Pressemitteilung BoxID: 888404 (Immunic AG)
  • Immunic AG
  • Am Klopferspitz 19a
  • 82152 Martinsried
  • Ansprechpartner
  • Daniel Vitt
  • +49 (89) 2500-79462

FDA approves IND for Immunic Therapeutics' IMU-838 to proceed with Phase 2 study in ulcerative colitis

(PresseBox) (Planegg-Martinsried, Germany, ) .

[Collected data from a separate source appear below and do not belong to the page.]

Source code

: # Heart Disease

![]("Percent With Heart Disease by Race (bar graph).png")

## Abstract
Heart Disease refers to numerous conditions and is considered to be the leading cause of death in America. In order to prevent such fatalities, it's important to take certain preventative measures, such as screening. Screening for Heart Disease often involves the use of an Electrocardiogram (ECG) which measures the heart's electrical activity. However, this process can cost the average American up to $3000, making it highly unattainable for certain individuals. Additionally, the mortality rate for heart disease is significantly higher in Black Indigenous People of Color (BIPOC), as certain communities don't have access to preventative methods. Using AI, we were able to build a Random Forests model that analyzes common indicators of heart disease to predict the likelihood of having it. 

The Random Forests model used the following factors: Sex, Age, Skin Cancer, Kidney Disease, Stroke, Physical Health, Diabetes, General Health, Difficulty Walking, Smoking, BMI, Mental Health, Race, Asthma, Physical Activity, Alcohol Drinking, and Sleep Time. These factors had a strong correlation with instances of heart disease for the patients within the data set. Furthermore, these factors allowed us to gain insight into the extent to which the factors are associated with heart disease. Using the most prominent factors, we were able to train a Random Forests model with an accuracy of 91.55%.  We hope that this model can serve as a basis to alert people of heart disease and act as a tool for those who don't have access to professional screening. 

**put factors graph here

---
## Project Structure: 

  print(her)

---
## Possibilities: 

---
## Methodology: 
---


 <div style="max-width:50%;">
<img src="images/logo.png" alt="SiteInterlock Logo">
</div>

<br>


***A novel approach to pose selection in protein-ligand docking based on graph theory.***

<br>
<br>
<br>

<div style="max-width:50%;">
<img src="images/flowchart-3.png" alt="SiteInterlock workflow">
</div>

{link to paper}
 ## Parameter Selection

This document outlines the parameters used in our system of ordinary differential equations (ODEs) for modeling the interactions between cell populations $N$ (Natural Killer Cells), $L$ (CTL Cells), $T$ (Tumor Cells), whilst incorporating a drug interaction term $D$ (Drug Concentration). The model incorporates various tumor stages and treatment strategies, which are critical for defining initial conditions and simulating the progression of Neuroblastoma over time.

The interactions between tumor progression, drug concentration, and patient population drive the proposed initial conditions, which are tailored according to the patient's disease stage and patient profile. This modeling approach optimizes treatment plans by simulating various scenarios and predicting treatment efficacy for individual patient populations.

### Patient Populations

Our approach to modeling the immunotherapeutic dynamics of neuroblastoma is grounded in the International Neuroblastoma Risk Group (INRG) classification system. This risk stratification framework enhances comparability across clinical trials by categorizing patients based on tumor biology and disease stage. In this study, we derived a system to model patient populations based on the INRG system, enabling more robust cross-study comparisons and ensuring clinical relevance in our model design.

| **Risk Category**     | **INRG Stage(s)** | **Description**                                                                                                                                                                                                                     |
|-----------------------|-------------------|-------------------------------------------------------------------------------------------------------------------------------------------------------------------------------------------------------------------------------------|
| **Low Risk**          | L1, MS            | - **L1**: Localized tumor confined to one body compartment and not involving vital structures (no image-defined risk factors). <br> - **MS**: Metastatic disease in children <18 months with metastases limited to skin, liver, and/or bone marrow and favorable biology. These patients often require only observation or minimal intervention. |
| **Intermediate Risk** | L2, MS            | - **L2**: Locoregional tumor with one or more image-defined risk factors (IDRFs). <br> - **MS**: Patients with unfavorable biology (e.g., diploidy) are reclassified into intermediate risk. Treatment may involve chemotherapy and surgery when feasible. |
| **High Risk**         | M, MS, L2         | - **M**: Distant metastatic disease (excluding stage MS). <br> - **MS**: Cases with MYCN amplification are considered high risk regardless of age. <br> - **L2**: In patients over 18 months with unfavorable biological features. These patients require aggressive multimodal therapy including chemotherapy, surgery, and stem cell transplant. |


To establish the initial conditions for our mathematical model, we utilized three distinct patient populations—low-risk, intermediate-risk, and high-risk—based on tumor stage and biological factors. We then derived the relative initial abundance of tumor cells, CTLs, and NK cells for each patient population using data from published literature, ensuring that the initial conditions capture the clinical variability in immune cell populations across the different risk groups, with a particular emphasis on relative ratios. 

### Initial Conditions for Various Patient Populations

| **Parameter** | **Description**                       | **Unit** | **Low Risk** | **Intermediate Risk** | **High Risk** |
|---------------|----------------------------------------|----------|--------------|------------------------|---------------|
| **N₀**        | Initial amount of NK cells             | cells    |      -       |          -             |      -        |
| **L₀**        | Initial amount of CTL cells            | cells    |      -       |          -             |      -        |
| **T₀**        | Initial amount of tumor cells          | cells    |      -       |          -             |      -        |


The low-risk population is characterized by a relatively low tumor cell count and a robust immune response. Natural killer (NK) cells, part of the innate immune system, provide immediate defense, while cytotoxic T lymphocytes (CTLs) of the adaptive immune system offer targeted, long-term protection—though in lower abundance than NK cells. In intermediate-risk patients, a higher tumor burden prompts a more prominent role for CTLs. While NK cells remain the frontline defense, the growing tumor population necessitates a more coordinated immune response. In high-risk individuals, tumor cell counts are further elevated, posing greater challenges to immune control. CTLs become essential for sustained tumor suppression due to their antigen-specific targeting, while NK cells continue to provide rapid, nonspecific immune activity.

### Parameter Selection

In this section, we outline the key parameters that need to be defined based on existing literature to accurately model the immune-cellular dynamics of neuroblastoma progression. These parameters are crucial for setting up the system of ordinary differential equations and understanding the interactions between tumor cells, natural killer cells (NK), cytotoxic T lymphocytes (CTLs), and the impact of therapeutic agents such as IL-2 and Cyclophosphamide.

- FDA has granted IND approval for Immunic’s oral investigational drug IMU-838
- Active IND allows Immunic to proceed with Phase 2 clinical trial (CALDOSE-1)
- Patients with active ulcerative colitis will be treated following randomization to multiple doses of IMU-838 or placebo

Immunic AG (Immunic Therapeutics), a clinical stage biotech company in Martinsried near Munich, Germany, today announced that it has received communication from the US Food and Drug Administration (FDA) for the Investigational New Drug (IND) application for its oral investigational drug IMU-838. This will allow Immunic to initiate the Phase 2 trial in patients with ulcerative colitis (UC).

This IND approval marks a significant milestone for Immunic. This clinical trial (CALDOSE-1), is the first Phase 2 trial as part of the global development plan with the goal to demonstrate clinical efficacy of IMU-838 for inflammatory bowel disease (IBD).

‘We are very pleased receiving the swift IND approval from the FDA. This will accelerate our development of IMU-838 as a promising candidate for therapies of chronic inflammatory bowel diseases’, says Dr. Daniel Vitt, CEO of Immunic, ‘This step underlines that we’re progressing well on our way to deliver a phase III ready product in due time.’

Dr. Andreas Mühler, Chief Medical Officer of Immunic adds, ‘The FDA’s approval of our IND application is a big milestone in developing our selective immune modulator IMU-838 into a globally available drug for the treatment of IBD,’ he further added, ‘This IND approval is a validation of Immunic’s development strategy and an important step for commencing this large international trial.’

The US IND enables Immunic to initiate the first Phase 2 trial of IMU-838 (CALDOSE-1) which will investigate the efficacy of multiple doses of IMU-838 or placebo to induce symptomatic and endoscopic remission in patients with active UC. The study is planned to start soon and will be carried out in the US and Europe. In addition, Immunic is preparing a second Phase 2 trial (CALDOSE-2), in patients with Crohn’s disease which is planned to commence after receiving interim data from the UC trial.

About IMU-838

IMU-838 is an orally available, next-generation selective immune modulator. IMU-838 targets intracellular metabolism of activated immune cells by inhibition of the enzyme “dihydroorotate dehydrogenase” (DHODH). With this mode of action, IMU-838 is a potent inhibitor of Th17 and Th1 subsets of T-lymphocytes as well as activated B-cells without potentially increasing the risk of viral infections. IMU-838 was successfully tested for PK and safety in two Phase 1 studies. Immunic is planning to start Phase 2 clinical trials in the two main inflammatory bowel disease (IBD) indications ulcerative colitis (UC) and Crohn’s disease (CD). The UC trial is planned to commence in early 2018.

Further information: 

Immunic AG

Immunic is the specialist for selective oral drugs in immunology. As a clinical stage company, Immunic delivers clinical proof-of-concept for best-in-class therapies of Th1 and Th17 mediated chronic inflammatory diseases. The company's two development programs include orally available, small molecule inhibitors of DHODH (IMU-838 program) and inverse agonists of RORγt (IMU-366 program) relevant to diseases such as ulcerative colitis, Crohn's disease and psoriasis. The final aim is to develop these oral drug candidates to clinical proof of concept. The company was founded in 2016 with headquarters in Planegg- Martinsried near Munich, Germany, and is privately held and supported by several renowned sector investors.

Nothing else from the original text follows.